Этот день для Чанова стал «выходным». «Ниссан» был завален снегом, расчищать который никому не захотелось, все отправились «шляться своим ходом». Вышло так, что они пешком дошли лишь до той самой башни, у которой стояла красная телефонная будка. На стекло будки было прилеплено скотчем объявление в синей рамочке и по-английски. Блюхер перевел: ПАРК СУРКОВ НА ГОРНЫХ ВЕРШИНАХ! Дальше был нарисован толстый мохнатый зверь с маленькими глазками, возможно, сурок. И никаких пояснений, только маршрут: Лозанна, вокзал, поезд № 47. До Лозанны было рукой подать. Блюхер вызвал из красной будки местное такси, и через несколько минут они уже были на вокзале. А еще через четверть часа сели в маленький поезд № 47 и покатили «на горные вершины» по заснеженным долам, сквозь длинные тоннели. Поезд был с какими-то необыкновенными колесами, которые на крутых и очень крутых подъемах не пытались катить по рельсам, а шагали по шпалам, типа того. Блюхер еще на вокзале запасся хересом и бутербродами, так что ехали они в пустом вагончике очень весело. Только однажды в каком-то городке, до крыш заваленном снегом, в вагончик проникло семь гномов в ярких колпачках с лыжами, санками и скейтбордами – румяные детишки от трех до двенадцати. Едва поезд тронулся, все они прилипли к окошкам и вскоре загалдели и забарабанили в окна. Поезд неспешно катил по высокой насыпи на уровне заснеженных крыш городка, и прямо в нескольких метрах от физиономий малолетних швейцарцев поплыла мансарда с распахнутым окошком, из которого по пояс торчала пухлая старушка и махала платочком. Старушка посылала ребятишкам воздушные поцелуи.
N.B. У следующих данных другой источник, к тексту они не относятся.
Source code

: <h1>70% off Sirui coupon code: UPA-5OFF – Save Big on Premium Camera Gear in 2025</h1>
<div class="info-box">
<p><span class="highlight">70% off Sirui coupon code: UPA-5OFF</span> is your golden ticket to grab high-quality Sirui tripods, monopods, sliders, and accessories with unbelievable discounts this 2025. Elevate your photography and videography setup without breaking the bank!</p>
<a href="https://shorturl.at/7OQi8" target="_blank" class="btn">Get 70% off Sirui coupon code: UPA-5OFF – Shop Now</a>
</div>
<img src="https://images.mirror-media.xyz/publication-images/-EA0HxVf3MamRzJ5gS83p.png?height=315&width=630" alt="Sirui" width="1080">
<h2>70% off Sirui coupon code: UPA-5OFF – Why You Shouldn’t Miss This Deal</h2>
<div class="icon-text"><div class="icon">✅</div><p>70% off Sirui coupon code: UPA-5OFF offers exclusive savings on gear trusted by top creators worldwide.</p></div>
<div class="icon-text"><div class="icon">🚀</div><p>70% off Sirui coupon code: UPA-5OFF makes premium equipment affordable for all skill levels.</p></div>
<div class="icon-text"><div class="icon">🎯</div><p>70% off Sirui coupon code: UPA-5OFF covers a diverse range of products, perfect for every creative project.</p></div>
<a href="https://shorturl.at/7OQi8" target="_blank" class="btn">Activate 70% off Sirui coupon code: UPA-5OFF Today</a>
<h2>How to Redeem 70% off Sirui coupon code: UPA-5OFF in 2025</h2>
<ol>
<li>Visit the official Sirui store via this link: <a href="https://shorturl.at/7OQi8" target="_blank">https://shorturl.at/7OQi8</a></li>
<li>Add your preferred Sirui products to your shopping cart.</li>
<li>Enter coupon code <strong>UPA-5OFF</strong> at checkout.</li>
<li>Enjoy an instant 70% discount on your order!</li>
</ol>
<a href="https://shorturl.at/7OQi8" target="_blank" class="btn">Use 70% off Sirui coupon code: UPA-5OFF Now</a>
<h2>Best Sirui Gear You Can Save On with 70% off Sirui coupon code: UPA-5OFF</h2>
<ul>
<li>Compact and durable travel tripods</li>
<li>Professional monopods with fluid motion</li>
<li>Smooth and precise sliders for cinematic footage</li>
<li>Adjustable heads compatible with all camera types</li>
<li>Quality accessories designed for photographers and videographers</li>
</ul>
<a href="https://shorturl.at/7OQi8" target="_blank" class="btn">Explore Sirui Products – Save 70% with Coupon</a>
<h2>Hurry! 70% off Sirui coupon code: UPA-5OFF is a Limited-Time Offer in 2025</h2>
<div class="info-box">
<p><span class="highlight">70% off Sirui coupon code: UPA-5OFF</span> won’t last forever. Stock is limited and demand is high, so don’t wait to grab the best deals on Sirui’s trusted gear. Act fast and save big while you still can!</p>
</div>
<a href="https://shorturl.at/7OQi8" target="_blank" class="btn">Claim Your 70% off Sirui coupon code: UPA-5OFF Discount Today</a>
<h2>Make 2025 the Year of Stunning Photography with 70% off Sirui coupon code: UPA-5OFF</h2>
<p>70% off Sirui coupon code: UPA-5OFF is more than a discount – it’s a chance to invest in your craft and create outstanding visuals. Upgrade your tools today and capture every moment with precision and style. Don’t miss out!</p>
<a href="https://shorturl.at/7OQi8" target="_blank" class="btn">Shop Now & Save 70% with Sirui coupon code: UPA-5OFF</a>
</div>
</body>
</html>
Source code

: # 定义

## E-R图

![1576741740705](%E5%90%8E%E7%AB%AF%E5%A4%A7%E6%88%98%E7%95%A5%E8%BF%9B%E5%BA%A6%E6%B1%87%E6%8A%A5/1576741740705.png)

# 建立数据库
Все это было как-то слишком… но – было! Поезд миновал городок и стал карабкаться вверх мимо огромных елок в снегу.
– Век не забуду! – воскликнул Паша, откинувшись от окна. – Неужто они правда так живут, так сами для себя счастливо!.. Надо будет в Чердыни маме рассказать.
Уже за облаками Чанов увидел малолетних попутчиков в деле. Они и десятки других детишек со свистом носились по крутым и пологим склонам, и даже крутили на скейтбордах сальто на трамплинах… Может, это и был «парк сурков»? Никакого другого «парка» и никаких прочих сурков они под водительством Блюхера не нашли…
Обедать спустились в Лозанну, и там на набережной обнаружили «блошиный рынок». Блюхер раздал Паше и Соне по стофранковой бумажке на карман. Договорились покупать все только недорогое, стеклянно-оловянно-деревянное и небольшое. Разбрелись. Чанов с интересом глазел на самые неожиднные вещи, особенно сильное впечатление произвел на него грубый и тяжелый солдатский ранец времен наполеоновских войн, крытый сверху оленьей шкурой. Захотелось купить. Но ранец был не деревянный-стеклянный-оловянный, и большой, и тяжелый… Рядом старушка распродавала фотографии прошлого века, Кузьма купил у нее за пять франков фото на твердом картоне – молодой человек с усиками и девушка в белом платье. 1911 год… И заметил вдруг у старушки же на лотке очень нужную вещь, именно стеклянно-оловянную – зеркало на подставке в потемневшей металической рамке. За двенадцать франков. Оно-то Кузьму и ждало, чтоб вскоре прочесть зеркальный дневник отца…
За обедом в испанском ресторанчике за огромным блюдом севильской паэльи хвастались покупками. Соня подарила Кузьме стеклянную собачку. А он ей фотографию парочки. И показал старое, размером в школьную тетрадь мутноватое зеркало.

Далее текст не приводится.